Home is behind.
I couldn't tell you how many sleepless nights I have spent looking up in the sky when it is clear, and seeing the moon in full, or waxing/waning. The lights in battalion pollute the starlight, making only the brightest visible. I would sit outside to think about where I've been, and where I'm going. For the longest time I have been adamant about how much my home town has its perks and I wanted to save it. It's where I grew up, where most of my friends and family are and it's where I was shaped into who I am. But I've now come to realize that despite my nostalgia and love for my roots, it's time to start looking ahead. It's time to look towards the bigger world outside of it, and to grow up.
I'm leaving.
My first extended stay away from home was freshman year of college. Though I could have chosen from many options, I took the road less traveled and came to The Citadel. I was a nice guy when I came here, loyal to friends and family, kind to others (perhaps too much), and I tried to be a person who helped everyone I could. Despite having the best intentions and a good heart, I had a lot of growing up to do; and admittedly, probably a little more. I realize now there is a difference between a nice guy, and a good man. A nice guy is one who does everything to try and please everyone. He tries to get everyone to get along, and is so bent on helping others, he lets them walk all over him without any resistance. A nice guy will let others have their way instead of refusing, because he doesn't want to be a problem. He is weak.

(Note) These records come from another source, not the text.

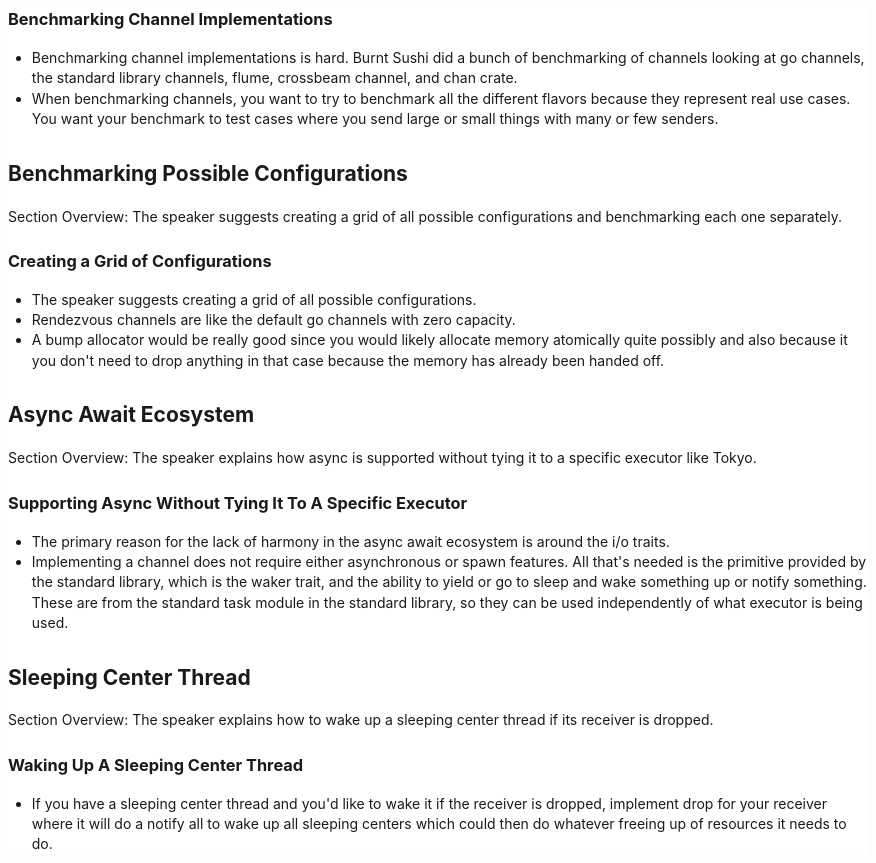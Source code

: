 ### Benchmarking Channel Implementations

- Benchmarking channel implementations is hard. Burnt Sushi did a bunch of benchmarking of channels looking at go
  channels, the standard library channels, flume, crossbeam channel, and chan crate.
- When benchmarking channels, you want to try to benchmark all the different flavors because they represent real use
  cases. You want your benchmark to test cases where you send large or small things with many or few senders.

## Benchmarking Possible Configurations

Section Overview: The speaker suggests creating a grid of all possible configurations and benchmarking each one
separately.

### Creating a Grid of Configurations

- The speaker suggests creating a grid of all possible configurations.
- Rendezvous channels are like the default go channels with zero capacity.
- A bump allocator would be really good since you would likely allocate memory atomically quite possibly and also
  because it you don't need to drop anything in that case because the memory has already been handed off.

## Async Await Ecosystem

Section Overview: The speaker explains how async is supported without tying it to a specific executor like Tokyo.

### Supporting Async Without Tying It To A Specific Executor

- The primary reason for the lack of harmony in the async await ecosystem is around the i/o traits.
- Implementing a channel does not require either asynchronous or spawn features. All that's needed is the primitive
  provided by the standard library, which is the waker trait, and the ability to yield or go to sleep and wake something
  up or notify something. These are from the standard task module in the standard library, so they can be used
  independently of what executor is being used.

## Sleeping Center Thread

Section Overview: The speaker explains how to wake up a sleeping center thread if its receiver is dropped.

### Waking Up A Sleeping Center Thread

- If you have a sleeping center thread and you'd like to wake it if the receiver is dropped, implement drop for your
  receiver where it will do a notify all to wake up all sleeping centers which could then do whatever freeing up of
  resources it needs to do.
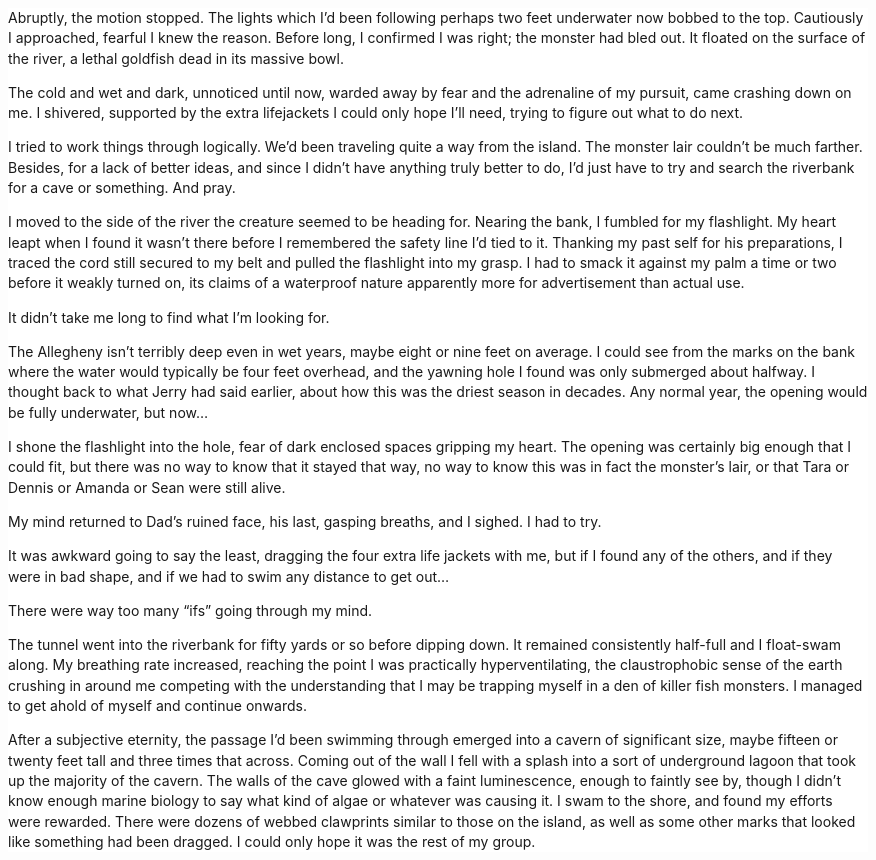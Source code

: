 Abruptly, the motion stopped. The lights which I’d been following perhaps two feet underwater now bobbed to the top. Cautiously I approached, fearful I knew the reason. Before long, I confirmed I was right; the monster had bled out. It floated on the surface of the river, a lethal goldfish dead in its massive bowl. 

The cold and wet and dark, unnoticed until now, warded away by fear and the adrenaline of my pursuit, came crashing down on me. I shivered, supported by the extra lifejackets I could only hope I’ll need, trying to figure out what to do next. 

I tried to work things through logically. We’d been traveling quite a way from the island. The monster lair couldn’t be much farther. Besides, for a lack of better ideas, and since I didn’t have anything truly better to do, I’d just have to try and search the riverbank for a cave or something. And pray. 

I moved to the side of the river the creature seemed to be heading for. Nearing the bank, I fumbled for my flashlight. My heart leapt when I found it wasn’t there before I remembered the safety line I’d tied to it. Thanking my past self for his preparations, I traced the cord still secured to my belt and pulled the flashlight into my grasp. I had to smack it against my palm a time or two before it weakly turned on, its claims of a waterproof nature apparently more for advertisement than actual use.

It didn’t take me long to find what I’m looking for. 

The Allegheny isn’t terribly deep even in wet years, maybe eight or nine feet on average. I could see from the marks on the bank where the water would typically be four feet overhead, and the yawning hole I found was only submerged about halfway. I thought back to what Jerry had said earlier, about how this was the driest season in decades. Any normal year, the opening would be fully underwater, but now…

I shone the flashlight into the hole, fear of dark enclosed spaces gripping my heart. The opening was certainly big enough that I could fit, but there was no way to know that it stayed that way, no way to know this was in fact the monster’s lair, or that Tara or Dennis or Amanda or Sean were still alive. 

My mind returned to Dad’s ruined face, his last, gasping breaths, and I sighed. I had to try. 

It was awkward going to say the least, dragging the four extra life jackets with me, but if I found any of the others, and if they were in bad shape, and if we had to swim any distance to get out…

There were way too many “ifs” going through my mind. 

The tunnel went into the riverbank for fifty yards or so before dipping down. It remained consistently  half-full and I float-swam along. My breathing rate increased, reaching the point I was practically hyperventilating, the claustrophobic sense of the earth crushing in around me competing with the understanding that I may be trapping myself in a den of killer fish monsters. I managed to get ahold of myself and continue onwards.

After a subjective eternity, the passage I’d been swimming through emerged into a cavern of significant size, maybe fifteen or twenty feet tall and three times that across. Coming out of the wall I fell with a splash into a sort of underground lagoon that took up the majority of the cavern. The walls of the cave glowed with a faint luminescence, enough to faintly see by, though I didn’t know enough marine biology to say what kind of algae or whatever was causing it.  I swam to the shore, and found my efforts were rewarded. There were dozens of webbed clawprints similar to those on the island, as well as some other marks that looked like something had been dragged. I could only hope it was the rest of my group.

A good man is different. He recognizes the value in being kind to others and helping those in need, and he does it, but he knows his limits. He knows where to draw the line between being nice to others and helpful to those in need, and being a push over who let's everyone get their way because he's "too nice" to say no. A good man knows that peace is always a virtue worth fighting for, and he will promote peaceful arrangements and agreements if possible. However, he also knows that there is a season to everything: and that includes action. Specifically, actions that may not always be the most peaceful, but will be what is right in the end; he will know the line between peace talks with a nation who views him as equal, and talks that pander to the whims of a tyrannical, oppressive government because war is too scary. A good man will defend the weak, and slay the wicked ones who seek to destroy them. Yet, he will also know that even the enemy can be saved, and that those who fall to darkness, can be brought back to light. But most importantly, to me at least, he knows when to stay, and when it is time to say good bye.

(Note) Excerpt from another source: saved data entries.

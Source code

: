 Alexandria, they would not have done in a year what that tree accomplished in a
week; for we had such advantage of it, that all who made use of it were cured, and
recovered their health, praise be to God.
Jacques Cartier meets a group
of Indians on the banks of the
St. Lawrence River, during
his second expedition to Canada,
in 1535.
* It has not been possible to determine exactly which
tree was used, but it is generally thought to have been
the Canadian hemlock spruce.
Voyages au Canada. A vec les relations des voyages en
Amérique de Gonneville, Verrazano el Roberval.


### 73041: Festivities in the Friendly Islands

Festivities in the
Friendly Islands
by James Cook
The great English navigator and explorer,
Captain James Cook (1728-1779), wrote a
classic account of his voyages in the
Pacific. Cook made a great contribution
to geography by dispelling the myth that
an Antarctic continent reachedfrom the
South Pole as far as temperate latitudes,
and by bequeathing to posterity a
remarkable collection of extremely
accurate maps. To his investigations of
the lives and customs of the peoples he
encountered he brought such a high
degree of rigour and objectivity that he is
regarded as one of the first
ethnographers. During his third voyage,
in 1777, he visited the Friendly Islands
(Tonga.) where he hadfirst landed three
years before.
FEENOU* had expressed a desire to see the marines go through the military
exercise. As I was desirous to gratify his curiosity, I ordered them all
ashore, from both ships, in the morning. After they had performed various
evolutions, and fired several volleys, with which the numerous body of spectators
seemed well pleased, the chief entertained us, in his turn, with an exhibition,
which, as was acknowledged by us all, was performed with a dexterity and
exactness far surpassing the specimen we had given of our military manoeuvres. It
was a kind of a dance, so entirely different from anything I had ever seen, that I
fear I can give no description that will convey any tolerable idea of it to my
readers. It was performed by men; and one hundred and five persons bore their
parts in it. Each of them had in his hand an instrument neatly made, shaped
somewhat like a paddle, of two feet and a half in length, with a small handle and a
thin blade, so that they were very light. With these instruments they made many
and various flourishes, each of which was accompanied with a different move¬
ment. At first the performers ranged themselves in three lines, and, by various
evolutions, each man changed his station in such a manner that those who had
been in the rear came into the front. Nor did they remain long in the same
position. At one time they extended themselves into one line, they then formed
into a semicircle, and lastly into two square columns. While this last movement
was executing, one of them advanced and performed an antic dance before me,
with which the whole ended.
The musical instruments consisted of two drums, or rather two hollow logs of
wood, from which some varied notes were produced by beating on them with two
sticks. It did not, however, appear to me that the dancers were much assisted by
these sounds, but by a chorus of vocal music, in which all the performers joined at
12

I have learned this with difficulty. I have been exposed to new ideas and thoughts. I have been shown that I saw the world through rose-colored lenses and that I could not see that which I did not want to believe was there. It was about time I grew up. I know now, that despite as much as I love my friends and family, and as many good memories as I have, it's time to leave home behind and face the world ahead. It's time to start taking life more seriously and get to work, because we are entitled to nothing, despite what my generation likes to believe. If we want to start making a better world for ourselves and for our children, it will not be done by pandering to the cries of every single person who wants to be different and feel special, even though they have nothing special or unique to offer, and start putting value in hard work and dedication. You know, like people used to do? Back when you got promotions for excelling at your job and going above and beyond your duties, not just for doing the bare minimum and then complaining you weren't making enough.

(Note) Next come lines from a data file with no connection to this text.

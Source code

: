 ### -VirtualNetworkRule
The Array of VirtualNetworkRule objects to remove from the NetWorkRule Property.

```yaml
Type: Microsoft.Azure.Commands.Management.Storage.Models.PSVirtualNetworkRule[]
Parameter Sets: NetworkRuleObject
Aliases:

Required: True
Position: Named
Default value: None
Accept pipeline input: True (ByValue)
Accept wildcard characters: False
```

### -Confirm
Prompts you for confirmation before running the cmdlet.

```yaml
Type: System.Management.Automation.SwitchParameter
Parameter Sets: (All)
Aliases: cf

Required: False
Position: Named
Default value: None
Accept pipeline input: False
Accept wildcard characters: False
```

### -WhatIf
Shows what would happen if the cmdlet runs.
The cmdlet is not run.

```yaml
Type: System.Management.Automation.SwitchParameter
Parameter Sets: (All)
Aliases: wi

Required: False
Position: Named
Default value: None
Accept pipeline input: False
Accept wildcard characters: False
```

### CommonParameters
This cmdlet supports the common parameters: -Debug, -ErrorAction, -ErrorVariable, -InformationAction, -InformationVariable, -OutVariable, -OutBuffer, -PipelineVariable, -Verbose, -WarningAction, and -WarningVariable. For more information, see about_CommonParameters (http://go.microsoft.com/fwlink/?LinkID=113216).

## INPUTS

Sure, the economy has tanked, college is expensive and minimum wage isn't enough to feed a family of four. But I'll let you in on a little secret: complaining about it and not actually offering a legitimate solution is just whining and won't fix anything. You reap what you sow, and bare minimum effort will get you bare minimum pay. As much as I hate to see people struggle, and as much as I want to help, I have finally realized an important lesson in life: you can't help someone who won't help themselves. Instead of letting myself get dragged down into a place that isn’t going anywhere, I'm getting out; and I'm going to help myself. It might be selfish, but in reality, I could never pull anyone out of the flood, if I'm not on solid ground. So, with a heavy heart, I will soon bid farewell to Lancaster, South Carolina, follow the road, and see where it takes me.